Le 29 avril 2024, Amir Boukhors est enlevé en pleine journée en région parisienne, dans des conditions dignes d’un film d’espionnage : violence, sédatifs, véhicule banalisé. Libéré deux jours plus tard, l’influenceur algérien avait déjà dénoncé une tentative d’intimidation commanditée depuis Alger, visant à le faire taire. À l’époque, Paris avait réagi avec une prudence diplomatique. Mais depuis, la colère de l’État français ne cesse de monter.
Les quatre individus interpellés cette semaine, âgés de 32 à 57 ans, auraient directement participé à l’enlèvement et à la séquestration. Présentés comme de simples « hommes de main » par les enquêteurs, ils auraient agi contre rémunération, ignorant – prétendument – l’identité de leur cible. Une version peu crédible pour de nombreux observateurs.
Le Parquet national antiterroriste (Pnat) les a mis en examen pour association de malfaiteurs terroriste, arrestation, enlèvement, séquestration arbitraire, des charges d’une extrême gravité dans le cadre d’une affaire désormais qualifiée d’acte de terrorisme d’État maquillé en opération clandestine.
Mais l’affaire ne s’arrête pas là. Selon un rapport accablant de la DGSI, un ancien diplomate algérien, en poste à Paris au moment des faits, serait le cerveau de l’opération. Identifié sous les initiales S. S., cet homme serait un officier des services secrets algériens (DGDSE), infiltré sous couverture diplomatique en tant que « premier secrétaire » à l’ambassade d’Algérie. Il n’a pas été arrêté, et aurait quitté le territoire français.

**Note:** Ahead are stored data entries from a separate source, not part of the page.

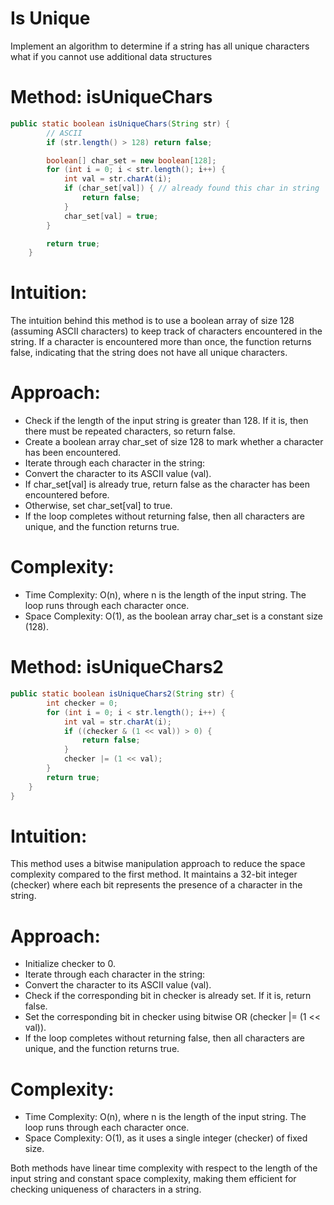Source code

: # Is Unique

Implement an algorithm to determine if a string has all unique characters
what if you cannot use additional data structures

# Method: isUniqueChars

```java
public static boolean isUniqueChars(String str) {
        // ASCII
        if (str.length() > 128) return false;

        boolean[] char_set = new boolean[128];
        for (int i = 0; i < str.length(); i++) {
            int val = str.charAt(i);
            if (char_set[val]) { // already found this char in string
                return false;
            }
            char_set[val] = true;
        }

        return true;
    }
```

# Intuition:
The intuition behind this method is to use a boolean array of size 128 (assuming ASCII characters) to keep track of characters encountered in the string. If a character is encountered more than once, the function returns false, indicating that the string does not have all unique characters.

# Approach:
- Check if the length of the input string is greater than 128. If it is, then there must be repeated characters, so return false.
- Create a boolean array char_set of size 128 to mark whether a character has been encountered.
- Iterate through each character in the string:
- Convert the character to its ASCII value (val).
- If char_set[val] is already true, return false as the character has been encountered before.
- Otherwise, set char_set[val] to true.
- If the loop completes without returning false, then all characters are unique, and the function returns true.

# Complexity:
- Time Complexity: O(n), where n is the length of the input string. The loop runs through each character once.
- Space Complexity: O(1), as the boolean array char_set is a constant size (128).

# Method: isUniqueChars2

```java
public static boolean isUniqueChars2(String str) {
        int checker = 0;
        for (int i = 0; i < str.length(); i++) {
            int val = str.charAt(i);
            if ((checker & (1 << val)) > 0) {
                return false;
            }
            checker |= (1 << val);
        }
        return true;
    }
}
```

# Intuition:
This method uses a bitwise manipulation approach to reduce the space complexity compared to the first method. It maintains a 32-bit integer (checker) where each bit represents the presence of a character in the string.

# Approach:
- Initialize checker to 0.
- Iterate through each character in the string:
- Convert the character to its ASCII value (val).
- Check if the corresponding bit in checker is already set. If it is, return false.
- Set the corresponding bit in checker using bitwise OR (checker |= (1 << val)).
- If the loop completes without returning false, then all characters are unique, and the function returns true.
# Complexity:
- Time Complexity: O(n), where n is the length of the input string. The loop runs through each character once.
- Space Complexity: O(1), as it uses a single integer (checker) of fixed size.


Both methods have linear time complexity with respect to the length of the input string and constant space complexity, making them efficient for checking uniqueness of characters in a string.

Cette fuite alimente les soupçons d’une implication directe des services algériens dans cette opération. Pour l’avocat de la victime, Me Éric Plouvier, la thèse d’une opération commanditée depuis Alger ne fait aucun doute :
« Les agents diplomatiques impliqués ne peuvent se prévaloir d’aucune immunité quand ils organisent des actes de violence, des séquestrations ou administrent des substances à des opposants politiques. »
Cette tentative d’enlèvement sur le sol français s’inscrit dans un contexte de tensions diplomatiques grandissantes entre Paris et Alger. La France, qui avait accordé l’asile politique à Amir Boukhors en 2023 après avoir refusé son extradition vers l’Algérie – où il est visé par neuf mandats d’arrêt pour des motifs politiques déguisés en infractions de droit commun – voit désormais ses institutions ouvertement défiées.

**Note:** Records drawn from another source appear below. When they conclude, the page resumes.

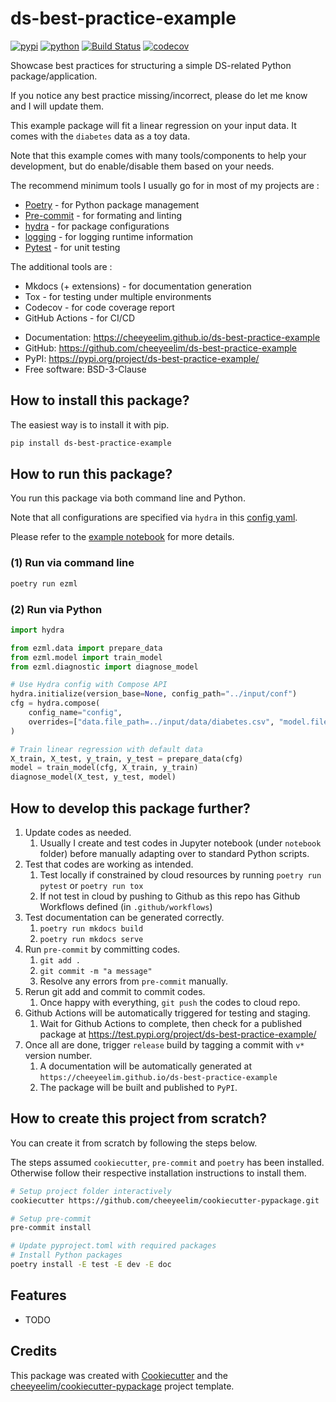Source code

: # ds-best-practice-example


[![pypi](https://img.shields.io/pypi/v/ds-best-practice-example.svg)](https://pypi.org/project/ds-best-practice-example/)
[![python](https://img.shields.io/pypi/pyversions/ds-best-practice-example.svg)](https://pypi.org/project/ds-best-practice-example/)
[![Build Status](https://github.com/cheeyeelim/ds-best-practice-example/actions/workflows/dev.yml/badge.svg)](https://github.com/cheeyeelim/ds-best-practice-example/actions/workflows/dev.yml)
[![codecov](https://codecov.io/gh/cheeyeelim/ds-best-practice-example/branch/main/graphs/badge.svg)](https://codecov.io/github/cheeyeelim/ds-best-practice-example)



Showcase best practices for structuring a simple DS-related Python package/application.

If you notice any best practice missing/incorrect, please do let me know and I will update them.

This example package will fit a linear regression on your input data. It comes with the `diabetes` data as a toy data.

Note that this example comes with many tools/components to help your development, but do enable/disable them based on your needs.

The recommend minimum tools I usually go for in most of my projects are :
- [Poetry](https://python-poetry.org/) - for Python package management
- [Pre-commit](https://pre-commit.com/) - for formating and linting
- [hydra](https://hydra.cc/) - for package configurations
- [logging](https://docs.python.org/3/library/logging.html) - for logging runtime information
- [Pytest](https://docs.pytest.org/en/) - for unit testing

The additional tools are :
- Mkdocs (+ extensions) - for documentation generation
- Tox - for testing under multiple environments
- Codecov - for code coverage report
- GitHub Actions - for CI/CD


* Documentation: <https://cheeyeelim.github.io/ds-best-practice-example>
* GitHub: <https://github.com/cheeyeelim/ds-best-practice-example>
* PyPI: <https://pypi.org/project/ds-best-practice-example/>
* Free software: BSD-3-Clause

## How to install this package?

The easiest way is to install it with pip.

```bash
pip install ds-best-practice-example
```

## How to run this package?

You run this package via both command line and Python.

Note that all configurations are specified via `hydra` in this [config yaml](./input/conf/config.yaml).

Please refer to the [example notebook](./notebook/ds-best-practice-example.ipynb) for more details.

### (1) Run via command line

```bash
poetry run ezml
```

### (2) Run via Python

```python
import hydra

from ezml.data import prepare_data
from ezml.model import train_model
from ezml.diagnostic import diagnose_model

# Use Hydra config with Compose API
hydra.initialize(version_base=None, config_path="../input/conf")
cfg = hydra.compose(
    config_name="config",
    overrides=["data.file_path=../input/data/diabetes.csv", "model.file_path=../output/model/linreg_diabetes.joblib"]
)

# Train linear regression with default data
X_train, X_test, y_train, y_test = prepare_data(cfg)
model = train_model(cfg, X_train, y_train)
diagnose_model(X_test, y_test, model)
```

## How to develop this package further?

1. Update codes as needed.
   1. Usually I create and test codes in Jupyter notebook (under `notebook` folder) before manually adapting over to standard Python scripts.
2. Test that codes are working as intended.
   1. Test locally if constrained by cloud resources by running `poetry run pytest` or `poetry run tox`
   2. If not test in cloud by pushing to Github as this repo has Github Workflows defined (in `.github/workflows`)
3. Test documentation can be generated correctly.
   1. `poetry run mkdocs build`
   2. `poetry run mkdocs serve`
4. Run `pre-commit` by committing codes.
   1. `git add .`
   2. `git commit -m "a message"`
   3. Resolve any errors from `pre-commit` manually.
5. Rerun git add and commit to commit codes.
   1. Once happy with everything, `git push` the codes to cloud repo.
6. Github Actions will be automatically triggered for testing and staging.
   1. Wait for Github Actions to complete, then check for a published package at https://test.pypi.org/project/ds-best-practice-example/
7. Once all are done, trigger `release` build by tagging a commit with `v*` version number.
   1. A documentation will be automatically generated at `https://cheeyeelim.github.io/ds-best-practice-example`
   2. The package will be built and published to `PyPI`.


## How to create this project from scratch?

You can create it from scratch by following the steps below.

The steps assumed `cookiecutter`, `pre-commit` and `poetry` has been installed. Otherwise follow their respective installation instructions to install them.

```bash
# Setup project folder interactively
cookiecutter https://github.com/cheeyeelim/cookiecutter-pypackage.git

# Setup pre-commit
pre-commit install

# Update pyproject.toml with required packages
# Install Python packages
poetry install -E test -E dev -E doc
```

## Features

* TODO

## Credits

This package was created with [Cookiecutter](https://github.com/audreyr/cookiecutter) and the [cheeyeelim/cookiecutter-pypackage](https://github.com/cheeyeelim/cookiecutter-pypackage) project template.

L’incarcération d’un agent consulaire algérien en avril avait déjà provoqué une vive protestation d’Alger, suivie de mesures de rétorsion : expulsions de diplomates français, dénoncées cette semaine par Paris comme « injustifiées et injustifiables ». La réaction française n’a pas tardé : des diplomates algériens vont être renvoyés à leur tour, a déclaré le ministre des Affaires étrangères Jean-Noël Barrot.
Installé en France depuis 2016, Amir Boukhors, 41 ans, est devenu un symbole de la dissidence numérique algérienne. Avec plus d’un million d’abonnés sur TikTok, ses vidéos dénonçant la corruption du régime de Tebboune ont fait de lui un ennemi public numéro un pour le pouvoir d’Alger. Selon les services français, son profil est désormais considéré comme l’un des principaux « irritants » dans les relations franco-algériennes.
Le rapt manqué d’Amir Boukhors révèle une dérive inédite : celle d’un régime prêt à franchir les frontières pour réduire au silence ses opposants, au mépris du droit international et de la souveraineté des États.
La France, elle, semble bien décidée à ne plus tolérer l’impunité diplomatique, et à faire de cette affaire un cas d’école pour défendre sa souveraineté. Le message est clair : Paris ne sera pas le terrain de jeu des polices politiques étrangères. Alger, en cherchant à intimider l’un de ses détracteurs les plus visibles, a peut-être déclenché une tempête diplomatique qu’il ne pourra plus contrôler.